• WHAT IS BEING ASKED:
Copy the data that appears below exactly. Drop the pictures.

• GIVEN DATA:
++++++++++

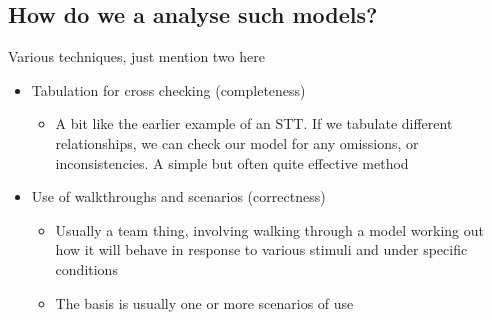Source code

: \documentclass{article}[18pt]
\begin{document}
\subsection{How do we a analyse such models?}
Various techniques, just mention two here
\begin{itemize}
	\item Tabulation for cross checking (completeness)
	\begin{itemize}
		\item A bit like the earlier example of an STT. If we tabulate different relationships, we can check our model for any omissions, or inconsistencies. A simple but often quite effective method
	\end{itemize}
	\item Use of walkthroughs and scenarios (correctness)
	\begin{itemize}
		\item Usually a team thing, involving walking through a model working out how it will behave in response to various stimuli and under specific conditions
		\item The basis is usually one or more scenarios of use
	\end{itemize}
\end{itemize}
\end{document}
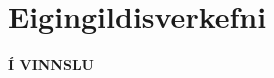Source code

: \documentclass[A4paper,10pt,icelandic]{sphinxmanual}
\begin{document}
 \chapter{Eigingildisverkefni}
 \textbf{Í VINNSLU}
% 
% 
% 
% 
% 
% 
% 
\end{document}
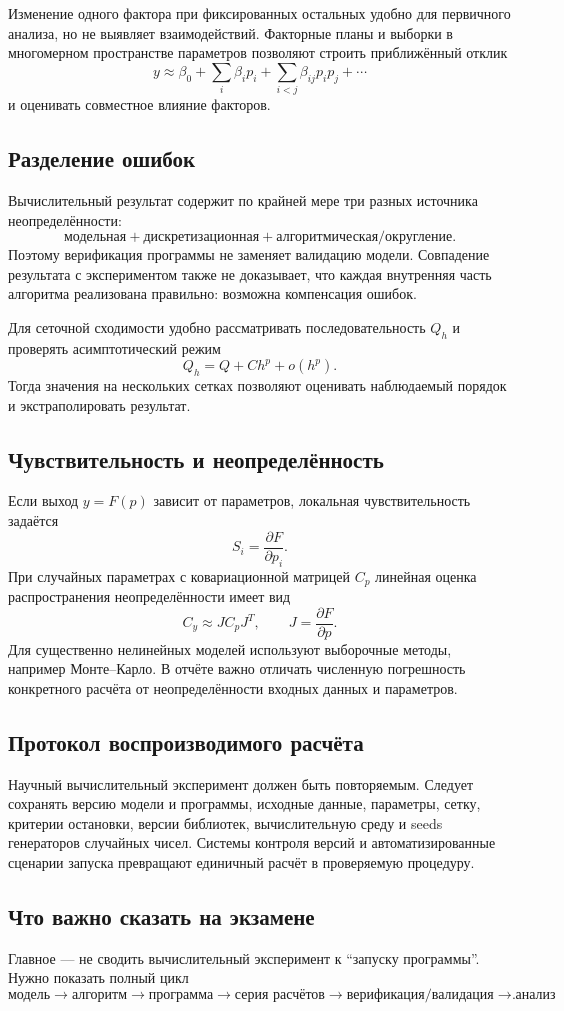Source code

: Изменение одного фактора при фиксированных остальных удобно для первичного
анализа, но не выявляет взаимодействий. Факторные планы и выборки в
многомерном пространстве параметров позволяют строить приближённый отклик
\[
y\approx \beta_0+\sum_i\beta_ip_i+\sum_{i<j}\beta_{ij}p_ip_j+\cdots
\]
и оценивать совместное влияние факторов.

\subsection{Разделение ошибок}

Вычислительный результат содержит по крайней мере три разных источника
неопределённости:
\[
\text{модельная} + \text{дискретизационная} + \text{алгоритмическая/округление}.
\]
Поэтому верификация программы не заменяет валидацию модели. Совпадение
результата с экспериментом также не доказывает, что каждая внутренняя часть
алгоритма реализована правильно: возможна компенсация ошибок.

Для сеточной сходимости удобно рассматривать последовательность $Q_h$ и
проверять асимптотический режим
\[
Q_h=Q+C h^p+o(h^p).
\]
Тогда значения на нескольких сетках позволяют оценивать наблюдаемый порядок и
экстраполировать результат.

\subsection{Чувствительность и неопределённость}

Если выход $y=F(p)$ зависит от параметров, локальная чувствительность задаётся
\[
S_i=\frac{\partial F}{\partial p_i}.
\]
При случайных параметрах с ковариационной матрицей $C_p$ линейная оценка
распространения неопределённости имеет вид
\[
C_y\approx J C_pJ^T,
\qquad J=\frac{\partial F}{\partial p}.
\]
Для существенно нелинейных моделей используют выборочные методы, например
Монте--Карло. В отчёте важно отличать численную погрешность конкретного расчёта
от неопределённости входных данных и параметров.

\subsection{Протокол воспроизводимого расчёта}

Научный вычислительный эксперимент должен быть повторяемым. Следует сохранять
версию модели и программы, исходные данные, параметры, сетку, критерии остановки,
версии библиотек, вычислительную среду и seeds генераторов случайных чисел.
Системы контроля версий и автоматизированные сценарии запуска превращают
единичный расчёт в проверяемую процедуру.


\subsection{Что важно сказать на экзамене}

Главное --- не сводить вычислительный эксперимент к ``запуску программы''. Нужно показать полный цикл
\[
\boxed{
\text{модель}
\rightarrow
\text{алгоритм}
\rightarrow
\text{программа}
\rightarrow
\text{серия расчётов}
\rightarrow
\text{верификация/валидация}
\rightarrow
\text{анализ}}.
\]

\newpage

++++++++++

• THE ANSWER:
Source code

: \documentclass{article}[18pt]
\begin{document}
\subsection{How do we a analyse such models?}
Various techniques, just mention two here
\begin{itemize}
	\item Tabulation for cross checking (completeness)
	\begin{itemize}
		\item A bit like the earlier example of an STT. If we tabulate different relationships, we can check our model for any omissions, or inconsistencies. A simple but often quite effective method
	\end{itemize}
	\item Use of walkthroughs and scenarios (correctness)
	\begin{itemize}
		\item Usually a team thing, involving walking through a model working out how it will behave in response to various stimuli and under specific conditions
		\item The basis is usually one or more scenarios of use
	\end{itemize}
\end{itemize}
\end{document}
Source code

: \documentclass[A4paper,10pt,icelandic]{sphinxmanual}
\begin{document}
 \chapter{Eigingildisverkefni}
 \textbf{Í VINNSLU}
% 
% 
% 
% 
% 
% 
% 
\end{document}
Source code

: Изменение одного фактора при фиксированных остальных удобно для первичного
анализа, но не выявляет взаимодействий. Факторные планы и выборки в
многомерном пространстве параметров позволяют строить приближённый отклик
\[
y\approx \beta_0+\sum_i\beta_ip_i+\sum_{i<j}\beta_{ij}p_ip_j+\cdots
\]
и оценивать совместное влияние факторов.

\subsection{Разделение ошибок}

Вычислительный результат содержит по крайней мере три разных источника
неопределённости:
\[
\text{модельная} + \text{дискретизационная} + \text{алгоритмическая/округление}.
\]
Поэтому верификация программы не заменяет валидацию модели. Совпадение
результата с экспериментом также не доказывает, что каждая внутренняя часть
алгоритма реализована правильно: возможна компенсация ошибок.

Для сеточной сходимости удобно рассматривать последовательность $Q_h$ и
проверять асимптотический режим
\[
Q_h=Q+C h^p+o(h^p).
\]
Тогда значения на нескольких сетках позволяют оценивать наблюдаемый порядок и
экстраполировать результат.

\subsection{Чувствительность и неопределённость}

Если выход $y=F(p)$ зависит от параметров, локальная чувствительность задаётся
\[
S_i=\frac{\partial F}{\partial p_i}.
\]
При случайных параметрах с ковариационной матрицей $C_p$ линейная оценка
распространения неопределённости имеет вид
\[
C_y\approx J C_pJ^T,
\qquad J=\frac{\partial F}{\partial p}.
\]
Для существенно нелинейных моделей используют выборочные методы, например
Монте--Карло. В отчёте важно отличать численную погрешность конкретного расчёта
от неопределённости входных данных и параметров.

\subsection{Протокол воспроизводимого расчёта}

Научный вычислительный эксперимент должен быть повторяемым. Следует сохранять
версию модели и программы, исходные данные, параметры, сетку, критерии остановки,
версии библиотек, вычислительную среду и seeds генераторов случайных чисел.
Системы контроля версий и автоматизированные сценарии запуска превращают
единичный расчёт в проверяемую процедуру.


\subsection{Что важно сказать на экзамене}

Главное --- не сводить вычислительный эксперимент к ``запуску программы''. Нужно показать полный цикл
\[
\boxed{
\text{модель}
\rightarrow
\text{алгоритм}
\rightarrow
\text{программа}
\rightarrow
\text{серия расчётов}
\rightarrow
\text{верификация/валидация}
\rightarrow
\text{анализ}}.
\]

\newpage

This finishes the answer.